HOW TO COMPLETE THIS TASK | Where a picture occurs in the data, omit it, and copy all remaining data exactly.
===== THE DATA =====
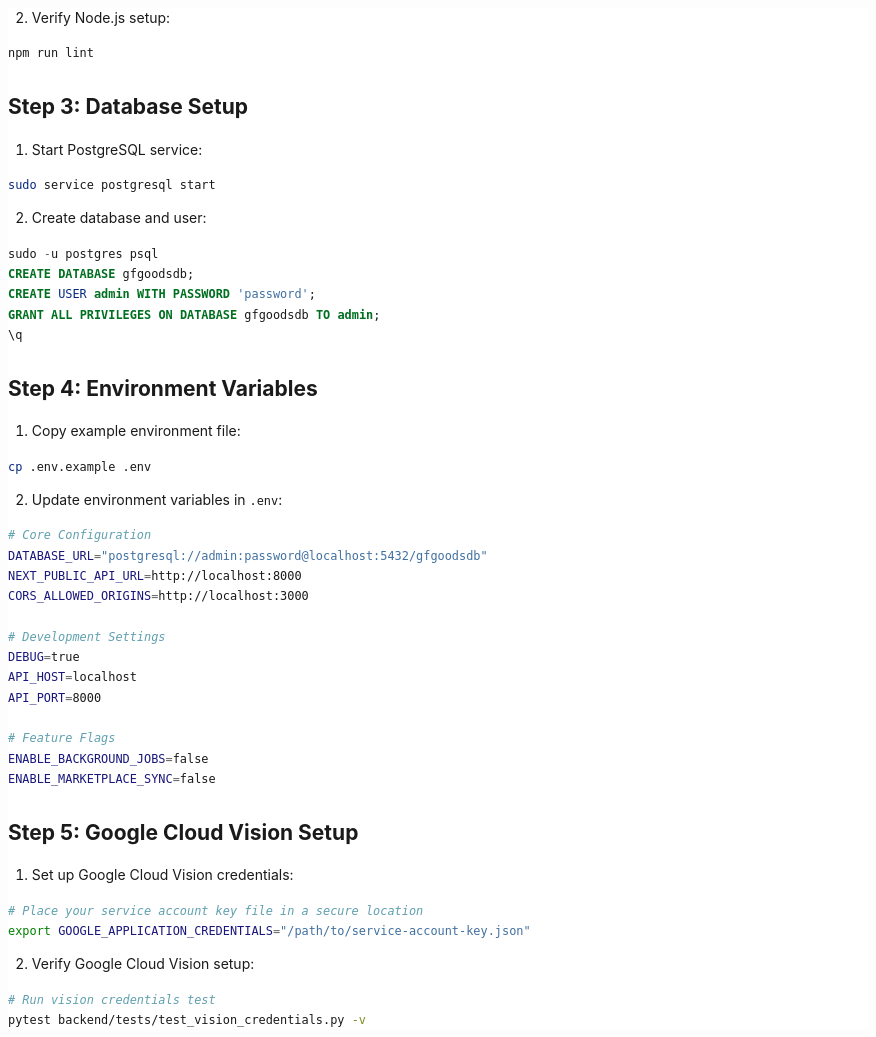 2. Verify Node.js setup:
```bash
npm run lint
```

## Step 3: Database Setup

1. Start PostgreSQL service:
```bash
sudo service postgresql start
```

2. Create database and user:
```sql
sudo -u postgres psql
CREATE DATABASE gfgoodsdb;
CREATE USER admin WITH PASSWORD 'password';
GRANT ALL PRIVILEGES ON DATABASE gfgoodsdb TO admin;
\q
```

## Step 4: Environment Variables

1. Copy example environment file:
```bash
cp .env.example .env
```

2. Update environment variables in `.env`:
```bash
# Core Configuration
DATABASE_URL="postgresql://admin:password@localhost:5432/gfgoodsdb"
NEXT_PUBLIC_API_URL=http://localhost:8000
CORS_ALLOWED_ORIGINS=http://localhost:3000

# Development Settings
DEBUG=true
API_HOST=localhost
API_PORT=8000

# Feature Flags
ENABLE_BACKGROUND_JOBS=false
ENABLE_MARKETPLACE_SYNC=false
```

## Step 5: Google Cloud Vision Setup

1. Set up Google Cloud Vision credentials:
```bash
# Place your service account key file in a secure location
export GOOGLE_APPLICATION_CREDENTIALS="/path/to/service-account-key.json"
```

2. Verify Google Cloud Vision setup:
```bash
# Run vision credentials test
pytest backend/tests/test_vision_credentials.py -v
```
=====
ANSWER SECTION |
 2. Verify Node.js setup:
```bash
npm run lint
```

## Step 3: Database Setup

1. Start PostgreSQL service:
```bash
sudo service postgresql start
```

2. Create database and user:
```sql
sudo -u postgres psql
CREATE DATABASE gfgoodsdb;
CREATE USER admin WITH PASSWORD 'password';
GRANT ALL PRIVILEGES ON DATABASE gfgoodsdb TO admin;
\q
```

## Step 4: Environment Variables

1. Copy example environment file:
```bash
cp .env.example .env
```

2. Update environment variables in `.env`:
```bash
# Core Configuration
DATABASE_URL="postgresql://admin:password@localhost:5432/gfgoodsdb"
NEXT_PUBLIC_API_URL=http://localhost:8000
CORS_ALLOWED_ORIGINS=http://localhost:3000

# Development Settings
DEBUG=true
API_HOST=localhost
API_PORT=8000

# Feature Flags
ENABLE_BACKGROUND_JOBS=false
ENABLE_MARKETPLACE_SYNC=false
```

## Step 5: Google Cloud Vision Setup

1. Set up Google Cloud Vision credentials:
```bash
# Place your service account key file in a secure location
export GOOGLE_APPLICATION_CREDENTIALS="/path/to/service-account-key.json"
```

2. Verify Google Cloud Vision setup:
```bash
# Run vision credentials test
pytest backend/tests/test_vision_credentials.py -v
```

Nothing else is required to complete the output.